Le terre rare: il nuovo oro dell’industria globale
Le terre rare sono un gruppo di 17 elementi della tavola periodica fondamentali per la produzione di tecnologie avanzate, dai semiconduttori ai magneti per le auto elettriche, fino alle componenti per sistemi missilistici e radar. Attualmente, il mercato globale di questi materiali vale circa 11 miliardi di dollari, ma le proiezioni indicano che raggiungerà i 21,7 miliardi entro il 2031, con un tasso di crescita annuo del 7,4%. In questo scenario, l’Ucraina emerge come un attore chiave. Il Donbass, regione al centro del conflitto con la Russia, ospita una parte significativa delle riserve ucraine di litio, titanio e terre rare. Questo spiega perché il controllo del territorio non sia solo una questione politica o militare, ma anche economica e strategica.

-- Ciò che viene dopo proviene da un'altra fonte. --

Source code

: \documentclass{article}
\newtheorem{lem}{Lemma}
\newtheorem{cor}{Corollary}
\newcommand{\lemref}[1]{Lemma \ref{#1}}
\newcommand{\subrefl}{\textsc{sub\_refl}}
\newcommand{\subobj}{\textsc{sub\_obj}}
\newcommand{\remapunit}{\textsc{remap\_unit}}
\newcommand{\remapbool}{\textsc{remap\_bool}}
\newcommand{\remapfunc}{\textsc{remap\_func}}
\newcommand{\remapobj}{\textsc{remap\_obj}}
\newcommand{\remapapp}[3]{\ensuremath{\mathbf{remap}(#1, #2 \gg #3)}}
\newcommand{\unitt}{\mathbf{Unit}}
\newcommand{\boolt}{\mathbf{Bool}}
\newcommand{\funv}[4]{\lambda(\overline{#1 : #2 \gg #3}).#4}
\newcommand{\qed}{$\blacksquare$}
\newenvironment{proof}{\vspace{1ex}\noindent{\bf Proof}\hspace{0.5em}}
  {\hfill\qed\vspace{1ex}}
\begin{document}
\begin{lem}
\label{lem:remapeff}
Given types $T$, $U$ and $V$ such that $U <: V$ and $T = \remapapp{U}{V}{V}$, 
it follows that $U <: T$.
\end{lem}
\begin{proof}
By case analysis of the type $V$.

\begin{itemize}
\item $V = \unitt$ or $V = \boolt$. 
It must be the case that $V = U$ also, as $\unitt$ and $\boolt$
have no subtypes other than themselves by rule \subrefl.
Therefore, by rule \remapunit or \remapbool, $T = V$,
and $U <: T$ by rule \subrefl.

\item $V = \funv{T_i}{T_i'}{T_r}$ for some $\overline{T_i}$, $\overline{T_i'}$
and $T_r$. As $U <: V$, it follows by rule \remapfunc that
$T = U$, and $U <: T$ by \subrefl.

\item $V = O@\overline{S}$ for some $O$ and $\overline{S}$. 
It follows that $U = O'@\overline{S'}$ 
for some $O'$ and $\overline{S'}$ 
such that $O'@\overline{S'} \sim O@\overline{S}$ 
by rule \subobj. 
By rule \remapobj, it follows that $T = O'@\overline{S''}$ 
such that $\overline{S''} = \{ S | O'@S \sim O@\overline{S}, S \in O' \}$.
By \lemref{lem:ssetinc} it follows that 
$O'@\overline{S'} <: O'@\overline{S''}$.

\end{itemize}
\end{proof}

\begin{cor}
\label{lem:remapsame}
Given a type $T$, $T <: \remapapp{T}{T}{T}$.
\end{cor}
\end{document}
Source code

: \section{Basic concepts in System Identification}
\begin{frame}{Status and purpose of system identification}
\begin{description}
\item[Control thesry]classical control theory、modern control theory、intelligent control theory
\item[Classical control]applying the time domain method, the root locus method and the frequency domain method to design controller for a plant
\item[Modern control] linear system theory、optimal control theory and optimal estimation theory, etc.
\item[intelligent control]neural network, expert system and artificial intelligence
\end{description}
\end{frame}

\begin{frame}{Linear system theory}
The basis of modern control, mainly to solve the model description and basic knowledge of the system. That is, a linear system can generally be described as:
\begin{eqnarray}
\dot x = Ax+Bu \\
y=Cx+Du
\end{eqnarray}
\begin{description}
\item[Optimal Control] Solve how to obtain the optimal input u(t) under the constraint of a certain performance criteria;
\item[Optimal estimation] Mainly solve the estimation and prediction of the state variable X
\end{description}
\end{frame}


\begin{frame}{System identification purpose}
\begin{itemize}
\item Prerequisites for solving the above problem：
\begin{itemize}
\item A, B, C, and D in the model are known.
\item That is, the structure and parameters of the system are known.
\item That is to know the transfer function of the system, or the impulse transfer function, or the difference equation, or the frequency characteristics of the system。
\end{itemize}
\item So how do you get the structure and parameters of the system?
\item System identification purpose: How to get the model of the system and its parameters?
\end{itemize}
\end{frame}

La supremazia cinese e la risposta americana
A dominare il mercato delle terre rare è attualmente la Cina, che produce circa il 70% dell’offerta globale con un output di 240.000 tonnellate l’anno. Anche il suo export continua a crescere, registrando un aumento del 6% nel 2023. Gli Stati Uniti, invece, pur avendo aumentato la loro produzione a 43.000 tonnellate nel 2024, dipendono ancora pesantemente dalle importazioni cinesi: tra il 2019 e il 2022, oltre il 95% delle terre rare consumate negli USA proveniva da Pechino. Proprio per ridurre questa dipendenza, Washington sta cercando nuove alleanze e fonti di approvvigionamento. La trattativa in corso tra USA e Ucraina, del valore di 500 miliardi di dollari, rappresenta un passo in questa direzione. Se gli Stati Uniti riuscissero a garantirsi un accesso privilegiato alle risorse ucraine, potrebbero contrastare l’egemonia cinese e rafforzare la propria autonomia strategica.

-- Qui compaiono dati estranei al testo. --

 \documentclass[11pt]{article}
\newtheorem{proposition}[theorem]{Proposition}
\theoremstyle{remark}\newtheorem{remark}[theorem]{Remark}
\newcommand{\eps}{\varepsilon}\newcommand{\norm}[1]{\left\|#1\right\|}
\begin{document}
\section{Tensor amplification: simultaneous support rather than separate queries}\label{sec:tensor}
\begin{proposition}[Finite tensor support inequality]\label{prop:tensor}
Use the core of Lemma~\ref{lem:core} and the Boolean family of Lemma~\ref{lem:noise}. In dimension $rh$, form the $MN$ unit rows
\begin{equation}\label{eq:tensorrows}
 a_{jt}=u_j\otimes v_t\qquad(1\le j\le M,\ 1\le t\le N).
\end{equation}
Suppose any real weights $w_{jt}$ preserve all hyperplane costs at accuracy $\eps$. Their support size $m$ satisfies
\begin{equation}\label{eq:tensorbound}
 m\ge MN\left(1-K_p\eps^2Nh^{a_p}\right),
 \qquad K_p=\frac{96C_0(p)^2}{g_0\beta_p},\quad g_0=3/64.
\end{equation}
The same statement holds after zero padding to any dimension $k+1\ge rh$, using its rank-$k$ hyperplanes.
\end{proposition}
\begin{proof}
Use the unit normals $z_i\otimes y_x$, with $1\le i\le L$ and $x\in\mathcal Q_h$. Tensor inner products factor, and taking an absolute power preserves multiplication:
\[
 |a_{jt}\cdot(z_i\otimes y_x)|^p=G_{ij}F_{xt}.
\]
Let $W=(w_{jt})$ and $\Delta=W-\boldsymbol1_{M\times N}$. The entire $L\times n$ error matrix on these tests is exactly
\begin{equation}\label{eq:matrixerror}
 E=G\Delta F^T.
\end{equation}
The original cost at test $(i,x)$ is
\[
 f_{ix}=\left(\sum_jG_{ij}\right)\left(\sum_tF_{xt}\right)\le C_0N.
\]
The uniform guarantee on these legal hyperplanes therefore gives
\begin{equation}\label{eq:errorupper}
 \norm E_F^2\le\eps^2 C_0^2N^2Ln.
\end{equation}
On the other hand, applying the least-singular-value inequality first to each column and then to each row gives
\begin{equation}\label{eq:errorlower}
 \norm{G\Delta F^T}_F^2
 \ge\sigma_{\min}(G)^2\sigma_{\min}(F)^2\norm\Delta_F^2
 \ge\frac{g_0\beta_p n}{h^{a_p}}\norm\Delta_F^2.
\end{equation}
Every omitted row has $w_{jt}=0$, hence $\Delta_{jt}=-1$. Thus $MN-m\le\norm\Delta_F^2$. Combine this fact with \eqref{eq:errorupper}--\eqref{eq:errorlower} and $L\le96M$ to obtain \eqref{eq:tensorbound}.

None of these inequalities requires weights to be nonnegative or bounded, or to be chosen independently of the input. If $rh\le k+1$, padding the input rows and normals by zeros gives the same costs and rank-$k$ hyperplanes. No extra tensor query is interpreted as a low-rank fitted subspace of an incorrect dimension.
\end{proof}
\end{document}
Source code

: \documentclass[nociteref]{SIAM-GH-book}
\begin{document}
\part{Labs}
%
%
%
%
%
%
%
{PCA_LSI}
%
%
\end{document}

Il controllo russo sulle risorse ucraine
Tuttavia, gran parte delle risorse ucraine si trovano in aree attualmente sotto controllo russo. Secondo le stime, 12.400 miliardi di dollari di giacimenti minerari ed energetici ucraini sono nelle mani di Mosca. Tra questi:
•63% delle riserve di carbone
•11% dei giacimenti di petrolio
•20% delle riserve di gas naturale
•42% dei metalli
•33% delle terre rare e minerali strategici, incluso il litio
Questo controllo conferisce alla Russia un vantaggio significativo nella gestione delle risorse, ma allo stesso tempo alimenta ulteriormente le tensioni con l’Occidente.

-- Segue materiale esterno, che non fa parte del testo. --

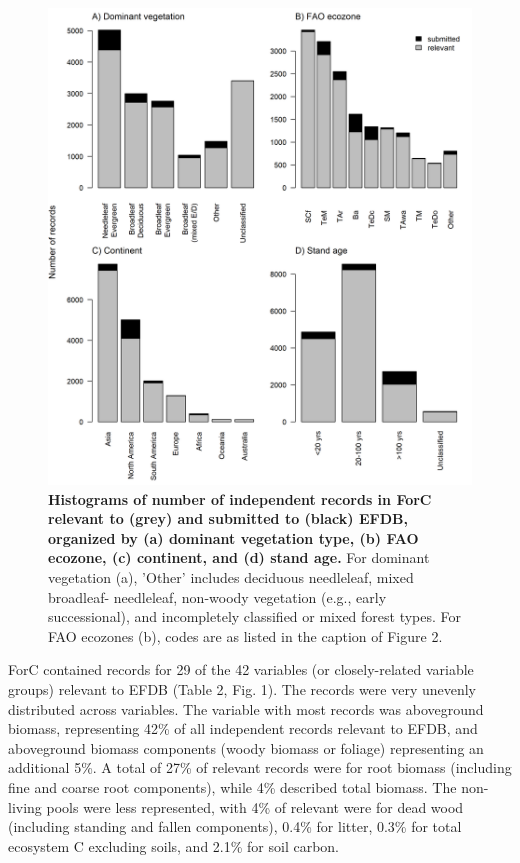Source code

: \documentclass[, manuscript]{copernicus}
\begin{document}
\newpage
\begin{figure}
\includegraphics[width=15cm]{figures_tables/Histogram_n_Relevant_and_Transferred_Records} \caption{\textbf{Histograms of number of independent records in ForC relevant to (grey) and submitted to (black) EFDB, organized by (a) dominant vegetation type, (b) FAO ecozone, (c) continent, and (d) stand age.} For dominant vegetation (a), 'Other' includes deciduous needleleaf, mixed broadleaf- needleleaf, non-woody vegetation (e.g., early successional), and incompletely classified or mixed forest types. For FAO ecozones (b), codes are as listed in the caption of Figure 2.}\label{fig:fig_histograms}
\end{figure}

ForC contained records for 29 of the 42 variables (or closely-related
variable groups) relevant to EFDB (Table 2, Fig. 1). The records were
very unevenly distributed across variables. The variable with most
records was aboveground biomass, representing 42\% of all independent
records relevant to EFDB, and aboveground biomass components (woody
biomass or foliage) representing an additional 5\%. A total of 27\% of
relevant records were for root biomass (including fine and coarse root
components), while 4\% described total biomass. The non-living pools
were less represented, with 4\% of relevant were for dead wood
(including standing and fallen components), 0.4\% for litter, 0.3\% for
total ecosystem C excluding soils, and 2.1\% for soil carbon.
\end{document}
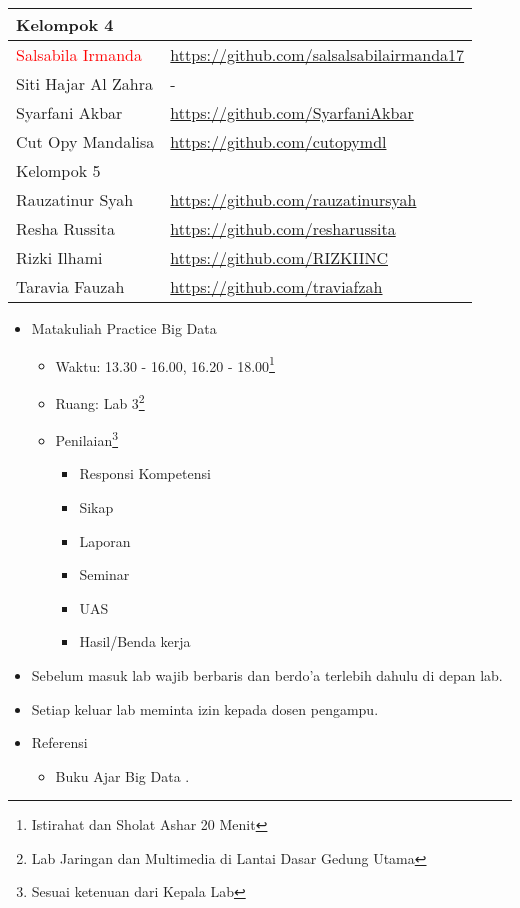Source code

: \documentclass[a4paper]{tufte-handout}
\begin{document}
\begin{projects}
\begin{description}
\begin{table}[!ht]
\begin{tabular}{ll}
\midrule
Kelompok 4\\
\midrule
\textcolor{red}{Salsabila Irmanda}		& \url{https://github.com/salsalsabilairmanda17} \\
Siti Hajar Al Zahra		& - \\
Syarfani Akbar			& \url{https://github.com/SyarfaniAkbar} \\
Cut Opy Mandalisa		& \url{https://github.com/cutopymdl} \\
\midrule
Kelompok 5\\
\midrule
Rauzatinur Syah			& \url{https://github.com/rauzatinursyah} \\
Resha Russita			& \url{https://github.com/resharussita} \\
Rizki Ilhami			& \url{https://github.com/RIZKIINC} \\
Taravia Fauzah			& \url{https://github.com/traviafzah} \\
\midrule
\end{tabular}
\end{table}
	\end{description}
\end{projects}


\begin{maybe}
    \begin{itemize}
    	\item Matakuliah Practice Big Data
    	\begin{itemize}
    	\item Waktu: 13.30 - 16.00, 16.20 - 18.00\footnote{Istirahat dan Sholat Ashar 20 Menit}
    	\item Ruang: Lab 3\footnote{Lab Jaringan dan Multimedia di Lantai Dasar Gedung Utama}
    	\item Penilaian\footnote{Sesuai ketenuan dari Kepala Lab}
    	\begin{itemize}
    	\item Responsi Kompetensi
    	\item Sikap
    	\item Laporan
    	\item Seminar
    	\item UAS
    	\item Hasil/Benda kerja
    	\end{itemize}
    	\end{itemize}
    	\item Sebelum masuk lab wajib berbaris dan berdo'a terlebih dahulu di depan lab.
    	\item Setiap keluar lab meminta izin kepada dosen pengampu.
    	\item Referensi
    	\begin{itemize}
    		\item Buku Ajar Big Data \citep{Mursyidah2020}.
    	\end{itemize}
    \end{itemize}
\end{maybe}
\end{document}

Un mercato sempre più conteso
L’Ucraina non è l’unico terreno di scontro nella corsa alle risorse minerarie. Il Canada, con 14 milioni di tonnellate di terre rare, è un altro obiettivo strategico degli USA, così come la Groenlandia, che sta emergendo come una delle ultime frontiere dell’estrazione mineraria a causa dello scioglimento dei ghiacci. Nel frattempo, l’Africa resta un campo di battaglia storico per l’estrazione di minerali critici, con conflitti e instabilità che da decenni accompagnano lo sfruttamento delle sue risorse naturali. La guerra in Ucraina non è solo una questione di sovranità territoriale, ma anche di dominio sulle risorse strategiche. Il Donbass e altre regioni ricche di terre rare sono diventate un obiettivo geopolitico cruciale, con Russia, Stati Uniti e Cina impegnati in una competizione sempre più serrata per il controllo dei materiali essenziali alla transizione tecnologica e militare del XXI secolo. In un mondo in cui la dipendenza dalle materie prime definisce sempre più gli equilibri di potere, la battaglia per le terre rare ucraine è solo all’inizio.